Excerpt from Seb Doubinsky's upcoming novel Missing Signal
Seb Doubinsky has a new novel coming up titled Missing Signal. I've read it and my review is already locked and loaded for next Friday, but it's not exactly enough to convey the experience. It would be an understatement to say Missing Signal is atypical and fragmented. It's a weird, fragmented piece of kaleidoscopic fiction about conspiracy and aliens. Exciting, isn't it?
Here's the synopsis:
Missing Signal―a riddle wrapped in a mystery inside a government conspiracy? Agent Terrence Kovacs has worked for the New Petersburg Counter-Intel Department propagating fake UFO stories for so long that even he has a hard time separating fact from fiction. Especially when he’s approached by a beautiful woman named Vita, who claims she’s been sent from another planet to liberate Earth.
Thanks to Prof. Doubinsky and the good people at Meerkat Press, you can read six "chapters" from it right here today. The book is coming out on August 28, but you can already preorder it. Comment if you guys enjoy this sort of stuff, there might be more in the future.
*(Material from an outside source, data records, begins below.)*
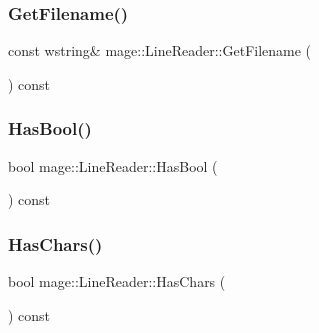 \hypertarget{classmage_1_1_line_reader_a64a800d9fe9c242b9b14d034a7d604eb}{}\label{classmage_1_1_line_reader_a64a800d9fe9c242b9b14d034a7d604eb} 
\subsubsection{\texorpdfstring{Get\+Filename()}{GetFilename()}}
{\footnotesize\ttfamily const wstring\& mage\+::\+Line\+Reader\+::\+Get\+Filename (\begin{DoxyParamCaption}{ }\end{DoxyParamCaption}) const}

\hypertarget{classmage_1_1_line_reader_ac18069cc6bc399ce6ad8ad069a073c6c}{}\label{classmage_1_1_line_reader_ac18069cc6bc399ce6ad8ad069a073c6c} 
\subsubsection{\texorpdfstring{Has\+Bool()}{HasBool()}}
{\footnotesize\ttfamily bool mage\+::\+Line\+Reader\+::\+Has\+Bool (\begin{DoxyParamCaption}{ }\end{DoxyParamCaption}) const\hspace{0.3cm}{\ttfamily [protected]}}

\hypertarget{classmage_1_1_line_reader_a7eb54d60902d1fb7846ea5c566312a0f}{}\label{classmage_1_1_line_reader_a7eb54d60902d1fb7846ea5c566312a0f} 
\subsubsection{\texorpdfstring{Has\+Chars()}{HasChars()}}
{\footnotesize\ttfamily bool mage\+::\+Line\+Reader\+::\+Has\+Chars (\begin{DoxyParamCaption}{ }\end{DoxyParamCaption}) const\hspace{0.3cm}{\ttfamily [protected]}}

\hypertarget{classmage_1_1_line_reader_ad6eb5eaf990bba426498d11c53bd31cd}{}\label{classmage_1_1_line_reader_ad6eb5eaf990bba426498d11c53bd31cd} 
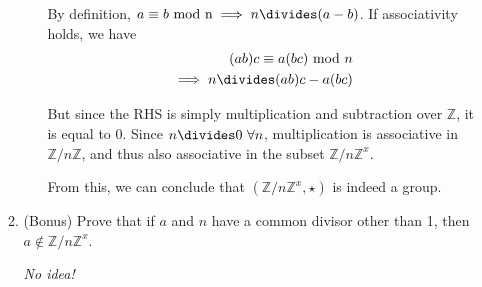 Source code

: \documentclass{scrartcl}
\begin{document}
\begin{enumerate}
\begin{enumerate}
\begin{enumerate}
				By definition, $a \equiv b\ \textrm{mod n} \implies n \divides (a-b)$.
				If associativity holds, we have
				\begin{align*}
					(ab)c \equiv a(bc)\ \textrm{mod}\ n \\
					\implies n \divides (ab)c - a(bc) \\
				\end{align*}
				
				But since the RHS is simply multiplication and subtraction over $\mathbb{Z}$, it is equal to $0$. Since $n \divides 0\ \forall n$, multiplication is associative in $\mathbb{Z} /n \mathbb{Z}$, and thus also associative in the subset $\mathbb{Z} /n \mathbb{Z}^x$. 
				
				From this, we can conclude that $(\mathbb{Z} /n \mathbb{Z}^x,\star)$  is indeed a group.
			\end{enumerate}
		
		\item (Bonus) Prove that if $a$ and $n$ have a common divisor other than 1, then $a \not\in \mathbb{Z} /n \mathbb{Z}^x$.
		
		\textit{No idea!}
		
	\end{enumerate}
	
\end{enumerate}
\end{document}
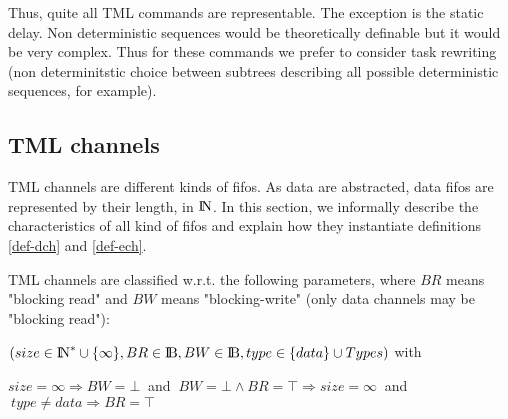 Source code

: \documentclass{article}
\newcommand{\NAT}{\mbox{\normalfont I$\!$N}}
\newcommand{\BOOL}{\mbox{\normalfont I$\!$B}}
\begin{document}
Thus, quite all TML commands are representable. The exception is the static delay. Non deterministic sequences would be theoretically definable but it would be very complex. Thus for these commands we prefer to consider task rewriting (non determinitstic choice between  subtrees describing all possible deterministic sequences, for example).

\subsection{TML channels}
TML channels are different kinds of fifos. As data are abstracted, data fifos are represented by their length, in $\NAT$. In this section, we informally describe the characteristics of all kind of fifos and explain how they instantiate definitions \ref{def-dch} and \ref{def-ech}.

TML channels are classified w.r.t. the following parameters, where $BR$ means "blocking read" and $BW$ means "blocking-write" (only data channels may be "blocking read"):

\hspace*{2.5cm} $(size\in\NAT^*\cup\{\infty\},BR\in \BOOL,BW\in\BOOL,type\in\{data\}\cup
Types)$ with

\hspace*{1cm} $size=\infty\Rightarrow BW=\bot~$ and $~BW=\bot\wedge BR=\top\Rightarrow size=\infty~$ and $~type\neq data\Rightarrow BR=\top$
\end{document}
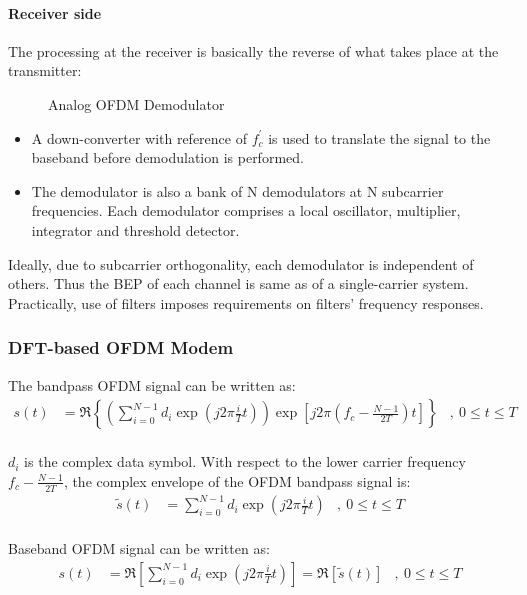 \paragraph{Receiver side}
The processing at the receiver is basically the reverse of what takes place at the transmitter\cite{ofdm_intro}:
\begin{figure}[h!]
	\centerline{\resizebox{16cm}{!}{}}
	\caption{Analog OFDM Demodulator}
	\label{fig:anal_demod}
\end{figure}
\begin{itemize}
	\item A down-converter with reference of $f_c^\prime$ is used to translate the signal to the baseband before demodulation is performed.
	\item The demodulator is also a bank of N demodulators at N subcarrier frequencies. Each demodulator comprises a local oscillator, multiplier, integrator and threshold detector.
\end{itemize}
Ideally, due to subcarrier \gls{orthogonal}ity, each demodulator is independent of others. Thus the BEP of each channel is same as of a single-carrier system. Practically, use of filters imposes requirements on filters' frequency responses.

\subsubsection{\gls{DFT}-based OFDM Modem}
The bandpass OFDM signal can be written as:
\begin{align*}
s(t) &= \Re\left\{ \left( \sum_{i=0}^{N-1}d_i\exp(j2\pi \frac{i}{T}t)\right)\exp\left[ j2\pi\left( f_c-\frac{N-1}{2T}\right)t\right]\right\}&,\ 0\leq t\leq T\\
\end{align*}

$d_i$ is the complex data symbol. With respect to the lower carrier frequency $f_c - \frac{N-1}{2T}$, the complex envelope of the OFDM bandpass signal is:
\begin{align*}
\tilde{s}(t) &= \sum_{i=0}^{N-1}d_i\exp(j2\pi\frac{i}{T}t)&,\ 0\leq t\leq T\\
\end{align*}

Baseband OFDM signal can be written as:
\begin{align*}
s(t) &= \Re\left[ \sum_{i=0}^{N-1}d_i\exp(j2\pi\frac{i}{T}t)\right] = \Re\left[ \tilde{s}(t)\right]&,\ 0\leq t\leq T\\
\end{align*}

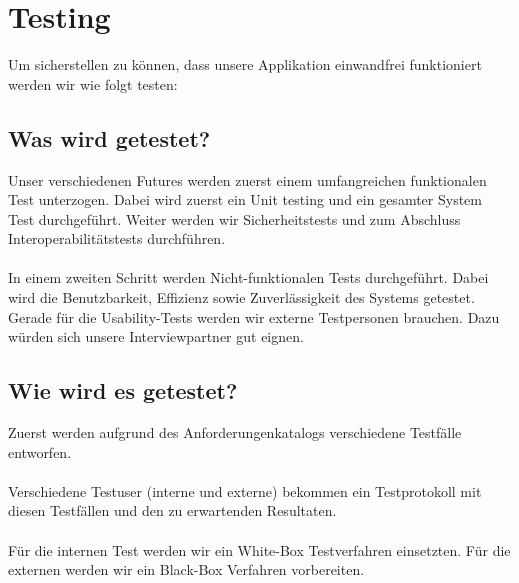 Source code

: \chapter{Testing}

Um sicherstellen zu können, dass unsere Applikation einwandfrei funktioniert werden wir wie folgt testen:

\section{Was wird getestet?}

Unser verschiedenen Futures werden zuerst einem umfangreichen funktionalen Test unterzogen. Dabei wird zuerst ein Unit testing und ein gesamter System Test durchgeführt. Weiter werden wir Sicherheitstests und zum Abschluss Interoperabilitätstests durchführen. \\ \\
In einem zweiten Schritt werden Nicht-funktionalen Tests durchgeführt. Dabei wird die Benutzbarkeit, Effizienz sowie Zuverlässigkeit des Systems getestet. Gerade für die Usability-Tests werden wir externe Testpersonen brauchen. Dazu würden sich unsere Interviewpartner gut eignen.

\section{Wie wird es getestet?}

Zuerst werden aufgrund des Anforderungenkatalogs verschiedene Testfälle entworfen. \\ \\
Verschiedene Testuser (interne und externe) bekommen ein Testprotokoll mit diesen Testfällen und den zu erwartenden Resultaten. \\ \\ 
Für die internen Test werden wir ein White-Box Testverfahren einsetzten. Für die externen werden wir ein Black-Box Verfahren vorbereiten.
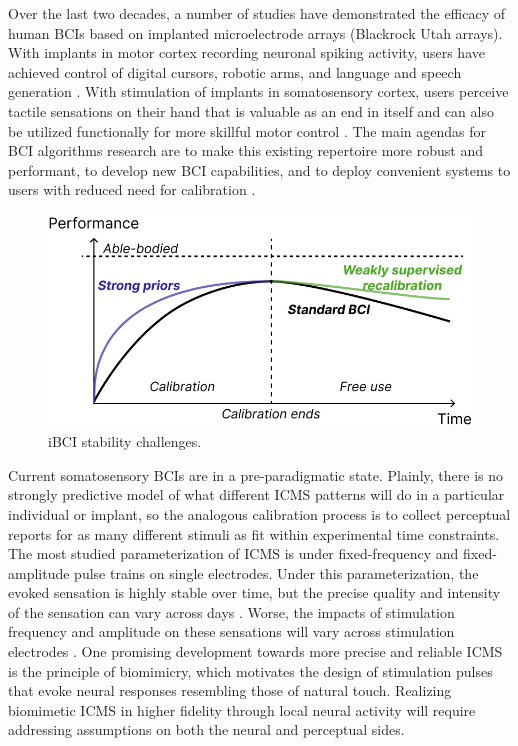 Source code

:\documentclass[12pt,oneside]{report}
\begin{document}
Over the last two decades, a number of studies have demonstrated the efficacy of human BCIs based on implanted microelectrode arrays (Blackrock Utah arrays). With implants in motor cortex recording neuronal spiking activity, users have achieved control of digital cursors, robotic arms, and language and speech generation \citep{refsPlaceholder}. With stimulation of implants in somatosensory cortex, users perceive tactile sensations on their hand that is valuable as an end in itself and can also be utilized functionally for more skillful motor control \citep{flesher2016}. The main agendas for BCI algorithms research are to make this existing repertoire more robust and performant, to develop new BCI capabilities, and to deploy convenient systems to users with reduced need for calibration \citep{surveyPlaceholder}.

\begin{figure}[h]
  \centering
  \includegraphics[width=0.5\linewidth]{ch1_ibci_stability.png}
  \caption{iBCI stability challenges.}
  \label{fig:ibci_stability}
\end{figure}

Current somatosensory BCIs are in a pre-paradigmatic state. Plainly, there is no strongly predictive model of what different ICMS patterns will do in a particular individual or implant, so the analogous calibration process is to collect perceptual reports for as many different stimuli as fit within experimental time constraints. The most studied parameterization of ICMS is under fixed-frequency and fixed-amplitude pulse trains on single electrodes. Under this parameterization, the evoked sensation is highly stable over time, but the precise quality and intensity of the sensation can vary across days \citep{citationNeeded}. Worse, the impacts of stimulation frequency and amplitude on these sensations will vary across stimulation electrodes \citep{hughesPlaceholder}. One promising development towards more precise and reliable ICMS is the principle of biomimicry, which motivates the design of stimulation pulses that evoke neural responses resembling those of natural touch. Realizing biomimetic ICMS in higher fidelity through local neural activity will require addressing assumptions on both the neural and perceptual sides.
\end{document}
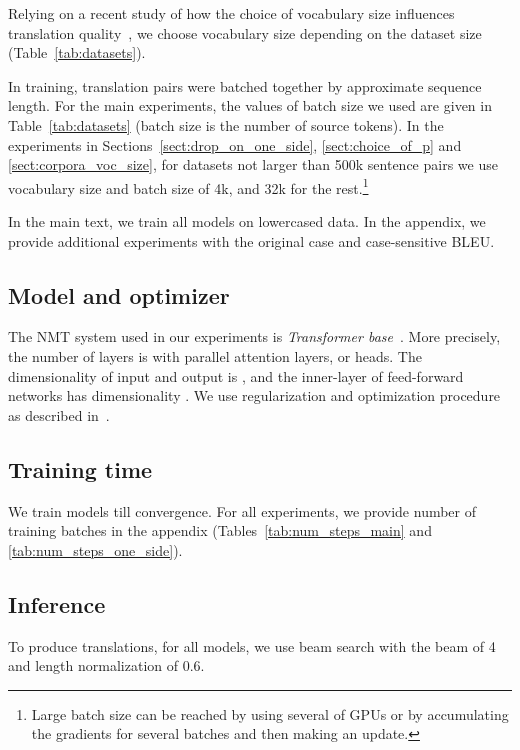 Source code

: \documentclass[11pt,a4paper]{article}
\begin{document}
Relying on a recent study of how the choice of vocabulary size influences translation quality~\cite{lowresBPE}, we choose vocabulary size depending on the dataset size (Table~\ref{tab:datasets}). 

In training, translation pairs  were  batched  together  by  approximate  sequence length. For the main experiments, the values of batch size we used are given in Table~\ref{tab:datasets} (batch size is the number of source tokens). In the experiments in Sections~\ref{sect:drop_on_one_side}, \ref{sect:choice_of_p} and \ref{sect:corpora_voc_size}, for datasets not larger than 500k sentence pairs we use vocabulary size and batch size of 4k, and 32k for the rest.\footnote{Large batch size can be reached by using several of GPUs or by accumulating the gradients for several batches and then making an update.}

In the main text, we train all models on lowercased data. In the appendix, we provide additional experiments with the original case and case-sensitive BLEU.




\subsection{Model and optimizer}
\label{sect:model_parameters}

The NMT system used in our experiments is {\it Transformer base}~\cite{transformer}.  More precisely, the number of layers is  with  parallel attention layers, or heads. The dimensionality of input and output is , and the inner-layer of feed-forward networks has dimensionality . We use regularization and optimization procedure as described in~\citet{transformer}. 


\subsection{Training time}

We train models till convergence. For all experiments, we provide number of training batches  in the appendix (Tables~\ref{tab:num_steps_main} and \ref{tab:num_steps_one_side}).

\subsection{Inference}

To produce translations, for all models,  we use beam search with the beam of 4 and length normalization of 0.6.
\end{document}

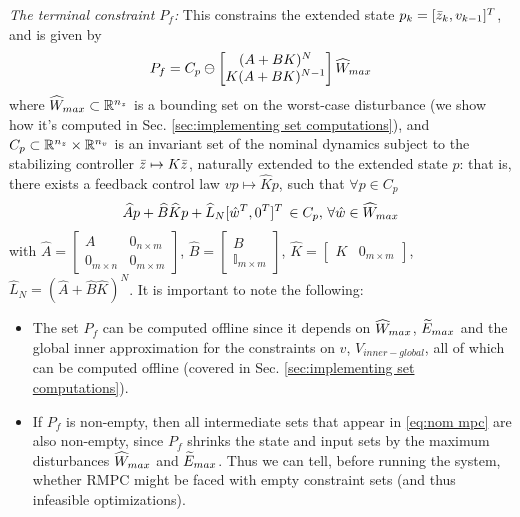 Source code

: \textit{The terminal constraint $P_f$:}
This constrains the extended state $p_k = [\bar{z}_{k}, v_{k-1}]^T$, and is given by 
\begin{equation}
\label{eq:P_f_def}
P_f = C_p\ominus \left\lbrack \begin{matrix} (A+BK)^N \\ K(A+BK)^{N-1}\end{matrix} \right \rbrack \widehat{W}_{max}
\end{equation}
where $\widehat{W}_{max} \subset \mathbb{R}^{n_z}$ is a bounding set on the worst-case disturbance (we show how it's computed in Sec. \ref{sec:implementing set computations}),
and $C_p \subset \mathbb{R}^{n_z}\times \mathbb{R}^{n_v}$ is an invariant set of the nominal dynamics subject to the stabilizing controller $\bar{z} \mapsto K\bar{z}$, naturally extended to the extended state $p$:
that is, there exists a feedback control law $vp \mapsto \widehat{K}p$, such that $\forall p\in C_p$
\begin{eqnarray}
\label{eq:C_def}
\widehat{A} p + \widehat{B} \widehat{K} p + \widehat{L}_N  [\hat{w}^T, 0^T]^T \, \in C_p,\, \forall \hat{w} \in \widehat{W}_{max} 
\end{eqnarray}
with $\widehat{A} = \begin{bmatrix} A & 0_{n \times m} \\ 0_{m \times n} & 0_{m \times m}   \end{bmatrix} $,
$\widehat{B} = \begin{bmatrix}  B \\ \mathbb{I}_{m \times m} \end{bmatrix}$, 
$\widehat{K} = \begin{bmatrix}  K & 0_{m \times m}  \end{bmatrix}$,
$\widehat{L} _N = (\widehat{A} + \widehat{B} \widehat{K})^N$.
It is important to note the following:
\begin{itemize}
	\item The set $P_f$ can be computed offline since it depends on $\widehat{W}_{max}$, $\widetilde{E}_{max}$ and the global inner approximation for the constraints on $v$, $V_{inner-global}$, all of which can be computed offline (covered in Sec. \ref{sec:implementing set computations}).
	\item If $P_f$ is non-empty, then all intermediate sets that appear in \eqref{eq:nom mpc} are also non-empty, since $P_f$ shrinks the state and input sets by the maximum disturbances $\widehat{W}_{max}$ and $\widetilde{E}_{max}$.	
	Thus we can tell, before running the system, whether RMPC might be faced with empty constraint sets (and thus infeasible optimizations).
\end{itemize}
When not in the field, Terrence spent most of his days on the computer. He surfed old sites, checked out new sites, answered emails, wrote emails, deleted emails, chatted under various aliases, accepted appointments, canceled appointments, ordered food, watched movies. He actually had a list of his aliases and access codes, because he had so many of them. Fifty-seven, to be precise. He had counted. Sometimes it was hard for him to recall his real name. Terrence Kovacs. It sounded weird to his own ears when he said it out loud. Alien. Yeah, alien. The word made him smile.
He checked the inner pocket of his jacket before locking the door of his office. The plane ticket was there. New Belleville, flight AP 202, 10:45 a.m. He was going to attend the International Unidentified Flying Phenomenons Specialists’ conference, which opened this weekend. He would appear as the world-famous John Tammen, founder of the world-respected International UFO Reference Site. Another long makeup session—he actually had to dye his hair a strange silvery white, like the Moon King. He would look spectacular.
As usual, he walked to the subway station, which wasn’t very far. No car for him. It was too easy to trace and he didn’t like to drive. Like many people, he was scared of dying in a freak accident. His absent-mindedness could be dangerous. The late spring evening was warm, and the sky had this blue melancholic hue that reminded him that he had a heart. Somewhere in there.
The apartment was empty as usual, and filled with golden light. Perfect balance. He realized he was hungry. As usual, balance never lasted long.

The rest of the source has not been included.